Stored data entries
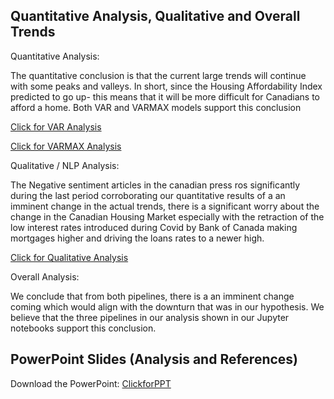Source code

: ##  Quantitative Analysis, Qualitative and Overall Trends

Quantitative Analysis:  

The quantitative conclusion is that the current large trends will continue with some peaks and valleys. In short, since the Housing Affordability Index predicted to go up- this means that it will be more difficult for Canadians to afford a home. Both VAR and VARMAX models support this conclusion

[Click for VAR Analysis](https://benjaminweymouth.github.io/Housing-Market-Forecasting-Time-Series-Analysis/QuantPipelineVAR/) 

[Click for VARMAX Analysis](https://benjaminweymouth.github.io/Housing-Market-Forecasting-Time-Series-Analysis/QuantPipelineVARMAX/) 

Qualitative / NLP Analysis:  

The Negative sentiment articles in the canadian press ros significantly during the last period corroborating our quantitative results of a an imminent change in the actual trends, there is a significant worry about the change in the Canadian Housing Market especially with the retraction of the low interest rates introduced during Covid by Bank of Canada making mortgages higher and driving the loans rates to a newer high.



[Click for Qualitative Analysis](https://benjaminweymouth.github.io/Housing-Market-Forecasting-Time-Series-Analysis/QualitativePipeline/) 

Overall Analysis:  

We conclude that from both pipelines, there is a an imminent change coming which would align with the downturn that was in our hypothesis. We believe that the three pipelines in our analysis shown in our Jupyter notebooks support this conclusion. 
 
## PowerPoint Slides (Analysis and References) 

Download the PowerPoint: [ClickforPPT](https://github.com/benjaminweymouth/-fintech-project2-machine-learning/blob/main/Resources/Project%202_Group%202_Canadian%20Housing%20Markets%20.pptx?raw=true)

Problem description :: Retype the entries above exactly, but only from the line containing "and Overall Trends" through the line containing "The quantitative conclusion", both included.

Exercise solution ::
: ##  Quantitative Analysis, Qualitative and Overall Trends

Quantitative Analysis:  

The quantitative conclusion is that the current large trends will continue with some peaks and valleys. In short, since the Housing Affordability Index predicted to go up- this means that it will be more difficult for Canadians to afford a home. Both VAR and VARMAX models support this conclusion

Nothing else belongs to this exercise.